简体   繁体   English

限制进程组的CPU时间

[英]Limit CPU time of process group

Is there a way to limit the absolute CPU time (in CPU seconds) spend in a process group? 有没有办法限制进程组中的绝对CPU时间(以CPU秒为单位)花费?

ulimit -t 10; ./my-process ulimit -t 10; ./my-process looks like a good option but if my-process forks then each process in the process group gets its own limit. ulimit -t 10; ./my-process看起来是一个不错的选择但是如果my-process分叉,那么进程组中的每个进程都有自己的限制。 The whole process group can use an arbitrary amount of time by forking every 9 seconds. 整个过程组可以通过每9秒分叉使用任意数量的时间。

The accepted answer on a similar question is to use cgroups but doesn't explain how. 类似问题上接受的答案是使用cgroups,但没有解释如何。 However, there are other answers ( Limit total CPU usage with cgroups ) saying that this is not possible in cgroups and only relative cpu usage can be limited (for example, 0.2 seconds out of every 1 second). 但是,还有其他答案( 限制cgroups的总CPU使用率 )说这在cgroup中是不可能的,并且只能限制相对cpu的使用(例如,每1秒0.2秒)。

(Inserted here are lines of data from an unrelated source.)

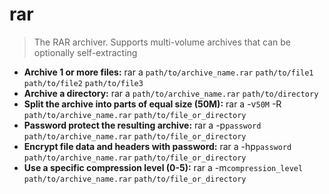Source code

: # rar
> The RAR archiver. Supports multi-volume archives that can be optionally self-extracting
- **Archive 1 or more files:**
rar a `path/to/archive_name.rar` `path/to/file1` `path/to/file2` `path/to/file3`
- **Archive a directory:**
rar a `path/to/archive_name.rar` `path/to/directory`
- **Split the archive into parts of equal size (50M):**
rar a -v`50M` -R `path/to/archive_name.rar` `path/to/file_or_directory`
- **Password protect the resulting archive:**
rar a -p`password` `path/to/archive_name.rar` `path/to/file_or_directory`
- **Encrypt file data and headers with password:**
rar a -hp`password` `path/to/archive_name.rar` `path/to/file_or_directory`
- **Use a specific compression level (0-5):**
rar a -m`compression_level` `path/to/archive_name.rar` `path/to/file_or_directory`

Liran Funaro suggested using a long period for cpu.cfs_period_us ( https://stackoverflow.com/a/43660834/892961 ) but the parameter for the quota can be at most 1 second. Liran Funaro建议长时间使用cpu.cfs_period_ushttps://stackoverflow.com/a/43660834/892961 ),但配额的参数最多为1秒。 So even with a long period I don't see how to set a CPU time limit of 10 seconds or an hour. 因此,即使有很长一段时间,我也看不到如何设置10秒或1小时的CPU时间限制。

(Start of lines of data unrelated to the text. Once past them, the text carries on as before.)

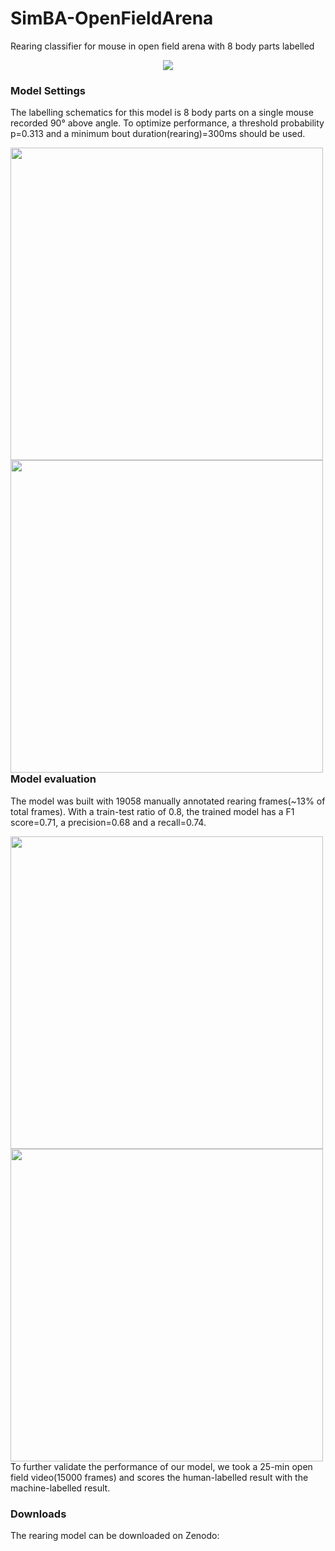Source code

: # SimBA-OpenFieldArena
Rearing classifier for mouse in open field arena with 8 body parts labelled 

<p align="center">
  <img src="https://github.com/saviochan/SimBA-OpenFieldArena/blob/master/gifs/Rearing.gif">
</p>

### Model Settings

The labelling schematics for this model is 8 body parts on a single mouse recorded 90° above angle. To optimize performance, a threshold probability p=0.313 and a minimum bout duration(rearing)=300ms should be used.<br/>

<img align="left" width="500"  src="https://github.com/saviochan/Deeplabcut-OpenFieldArena/blob/master/images/Labelling.png">
<img align="left" width="500"  src="https://github.com/saviochan/SimBA-OpenFieldArena/blob/master/images/Model%20settings.jpg"><br/>

### Model evaluation

The model was built with 19058 manually annotated rearing frames(~13% of total frames). With a train-test ratio of 0.8, the trained model has a F1 score=0.71, a precision=0.68 and a recall=0.74.<br/>

<img align="left" width="500" src="https://github.com/saviochan/SimBA-OpenFieldArena/blob/master/images/Curve.jpg">
<img align="left" width="500" src="https://github.com/saviochan/SimBA-OpenFieldArena/blob/master/images/Curve_2.jpg"><br/>

To further validate the performance of our model, we took a 25-min open field video(15000 frames) and scores the human-labelled result with the machine-labelled result.

### Downloads
The rearing model can be downloaded on Zenodo:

If ulimit and cgroups cannot do this, is there another way? 如果ulimit和cgroups不能这样做,还有另外一种方法吗?

you can do it with cgroups. 你可以用cgroups做到这一点。 Do as root: 以root身份执行:

# Create cgroup
cgcreate -g cpu:/limited

# set shares (cpu limit)
cgset -r cpu.shares=256 limited

# run your program
cgexec -g cpu:limited /my/hungry/program

Alternatively you can use the cpulimit program which can freeze your code periodically. 或者,您可以使用cpulimit程序,它可以定期冻结您的代码。 cgroups is the most advanced method though. cgroups是最先进的方法。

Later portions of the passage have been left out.